Task to complete » Set down the records below in full, exactly as they read.
━━━━━━━━━━━━━━━━━━━━
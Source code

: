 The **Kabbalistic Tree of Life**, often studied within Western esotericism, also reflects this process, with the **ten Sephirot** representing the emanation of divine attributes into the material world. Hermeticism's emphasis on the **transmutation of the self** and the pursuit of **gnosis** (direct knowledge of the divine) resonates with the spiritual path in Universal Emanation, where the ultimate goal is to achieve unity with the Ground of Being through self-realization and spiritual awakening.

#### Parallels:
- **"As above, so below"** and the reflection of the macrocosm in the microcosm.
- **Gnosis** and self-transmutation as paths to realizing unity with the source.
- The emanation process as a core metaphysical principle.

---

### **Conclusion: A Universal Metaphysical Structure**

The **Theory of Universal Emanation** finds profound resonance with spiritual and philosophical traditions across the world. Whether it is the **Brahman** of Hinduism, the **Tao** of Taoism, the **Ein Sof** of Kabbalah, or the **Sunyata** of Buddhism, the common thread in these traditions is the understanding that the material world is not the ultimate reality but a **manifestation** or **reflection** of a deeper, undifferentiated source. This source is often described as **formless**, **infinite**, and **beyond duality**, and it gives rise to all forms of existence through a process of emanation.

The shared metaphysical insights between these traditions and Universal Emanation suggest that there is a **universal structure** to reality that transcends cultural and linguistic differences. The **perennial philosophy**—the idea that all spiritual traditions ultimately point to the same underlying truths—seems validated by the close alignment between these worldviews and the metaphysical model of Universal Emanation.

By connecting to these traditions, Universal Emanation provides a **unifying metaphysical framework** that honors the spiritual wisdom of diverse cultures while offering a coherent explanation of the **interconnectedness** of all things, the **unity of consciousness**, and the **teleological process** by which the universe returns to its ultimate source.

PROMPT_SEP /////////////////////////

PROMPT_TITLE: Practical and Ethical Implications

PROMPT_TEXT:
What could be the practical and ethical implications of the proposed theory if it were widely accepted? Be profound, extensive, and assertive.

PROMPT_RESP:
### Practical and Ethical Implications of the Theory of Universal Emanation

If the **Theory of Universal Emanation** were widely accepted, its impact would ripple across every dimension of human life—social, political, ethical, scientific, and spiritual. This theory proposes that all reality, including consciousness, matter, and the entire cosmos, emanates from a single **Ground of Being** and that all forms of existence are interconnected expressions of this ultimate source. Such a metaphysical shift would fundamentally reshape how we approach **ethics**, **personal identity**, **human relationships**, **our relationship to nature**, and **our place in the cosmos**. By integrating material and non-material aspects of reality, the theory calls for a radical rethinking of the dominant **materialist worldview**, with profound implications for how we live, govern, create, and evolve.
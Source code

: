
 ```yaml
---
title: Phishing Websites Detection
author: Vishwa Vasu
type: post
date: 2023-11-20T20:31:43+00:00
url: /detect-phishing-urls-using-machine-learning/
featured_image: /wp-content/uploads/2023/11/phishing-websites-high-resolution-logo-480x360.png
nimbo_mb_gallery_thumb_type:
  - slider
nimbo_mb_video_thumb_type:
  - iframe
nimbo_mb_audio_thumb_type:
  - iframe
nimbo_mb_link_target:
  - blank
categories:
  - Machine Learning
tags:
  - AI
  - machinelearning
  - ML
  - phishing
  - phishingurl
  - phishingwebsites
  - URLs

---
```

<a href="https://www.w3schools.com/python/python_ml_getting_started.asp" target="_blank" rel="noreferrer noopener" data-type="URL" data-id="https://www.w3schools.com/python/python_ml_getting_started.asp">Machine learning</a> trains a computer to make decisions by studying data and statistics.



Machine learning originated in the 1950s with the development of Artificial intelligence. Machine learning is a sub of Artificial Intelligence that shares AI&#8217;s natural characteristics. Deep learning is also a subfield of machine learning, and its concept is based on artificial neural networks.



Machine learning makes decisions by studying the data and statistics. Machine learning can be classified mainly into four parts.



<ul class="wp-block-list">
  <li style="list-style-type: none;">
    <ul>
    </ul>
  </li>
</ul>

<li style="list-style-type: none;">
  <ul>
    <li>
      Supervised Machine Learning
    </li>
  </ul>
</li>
━━━━━━━━━━━━━━━━━━━━
Expected output »
Source code

: The **Kabbalistic Tree of Life**, often studied within Western esotericism, also reflects this process, with the **ten Sephirot** representing the emanation of divine attributes into the material world. Hermeticism's emphasis on the **transmutation of the self** and the pursuit of **gnosis** (direct knowledge of the divine) resonates with the spiritual path in Universal Emanation, where the ultimate goal is to achieve unity with the Ground of Being through self-realization and spiritual awakening.

#### Parallels:
- **"As above, so below"** and the reflection of the macrocosm in the microcosm.
- **Gnosis** and self-transmutation as paths to realizing unity with the source.
- The emanation process as a core metaphysical principle.

---

### **Conclusion: A Universal Metaphysical Structure**

The **Theory of Universal Emanation** finds profound resonance with spiritual and philosophical traditions across the world. Whether it is the **Brahman** of Hinduism, the **Tao** of Taoism, the **Ein Sof** of Kabbalah, or the **Sunyata** of Buddhism, the common thread in these traditions is the understanding that the material world is not the ultimate reality but a **manifestation** or **reflection** of a deeper, undifferentiated source. This source is often described as **formless**, **infinite**, and **beyond duality**, and it gives rise to all forms of existence through a process of emanation.

The shared metaphysical insights between these traditions and Universal Emanation suggest that there is a **universal structure** to reality that transcends cultural and linguistic differences. The **perennial philosophy**—the idea that all spiritual traditions ultimately point to the same underlying truths—seems validated by the close alignment between these worldviews and the metaphysical model of Universal Emanation.

By connecting to these traditions, Universal Emanation provides a **unifying metaphysical framework** that honors the spiritual wisdom of diverse cultures while offering a coherent explanation of the **interconnectedness** of all things, the **unity of consciousness**, and the **teleological process** by which the universe returns to its ultimate source.

PROMPT_SEP /////////////////////////

PROMPT_TITLE: Practical and Ethical Implications

PROMPT_TEXT:
What could be the practical and ethical implications of the proposed theory if it were widely accepted? Be profound, extensive, and assertive.

PROMPT_RESP:
### Practical and Ethical Implications of the Theory of Universal Emanation

If the **Theory of Universal Emanation** were widely accepted, its impact would ripple across every dimension of human life—social, political, ethical, scientific, and spiritual. This theory proposes that all reality, including consciousness, matter, and the entire cosmos, emanates from a single **Ground of Being** and that all forms of existence are interconnected expressions of this ultimate source. Such a metaphysical shift would fundamentally reshape how we approach **ethics**, **personal identity**, **human relationships**, **our relationship to nature**, and **our place in the cosmos**. By integrating material and non-material aspects of reality, the theory calls for a radical rethinking of the dominant **materialist worldview**, with profound implications for how we live, govern, create, and evolve.
Source code

:
 ```yaml
---
title: Phishing Websites Detection
author: Vishwa Vasu
type: post
date: 2023-11-20T20:31:43+00:00
url: /detect-phishing-urls-using-machine-learning/
featured_image: /wp-content/uploads/2023/11/phishing-websites-high-resolution-logo-480x360.png
nimbo_mb_gallery_thumb_type:
  - slider
nimbo_mb_video_thumb_type:
  - iframe
nimbo_mb_audio_thumb_type:
  - iframe
nimbo_mb_link_target:
  - blank
categories:
  - Machine Learning
tags:
  - AI
  - machinelearning
  - ML
  - phishing
  - phishingurl
  - phishingwebsites
  - URLs

---
```

<a href="https://www.w3schools.com/python/python_ml_getting_started.asp" target="_blank" rel="noreferrer noopener" data-type="URL" data-id="https://www.w3schools.com/python/python_ml_getting_started.asp">Machine learning</a> trains a computer to make decisions by studying data and statistics.



Machine learning originated in the 1950s with the development of Artificial intelligence. Machine learning is a sub of Artificial Intelligence that shares AI&#8217;s natural characteristics. Deep learning is also a subfield of machine learning, and its concept is based on artificial neural networks.



Machine learning makes decisions by studying the data and statistics. Machine learning can be classified mainly into four parts.



<ul class="wp-block-list">
  <li style="list-style-type: none;">
    <ul>
    </ul>
  </li>
</ul>

<li style="list-style-type: none;">
  <ul>
    <li>
      Supervised Machine Learning
    </li>
  </ul>
</li>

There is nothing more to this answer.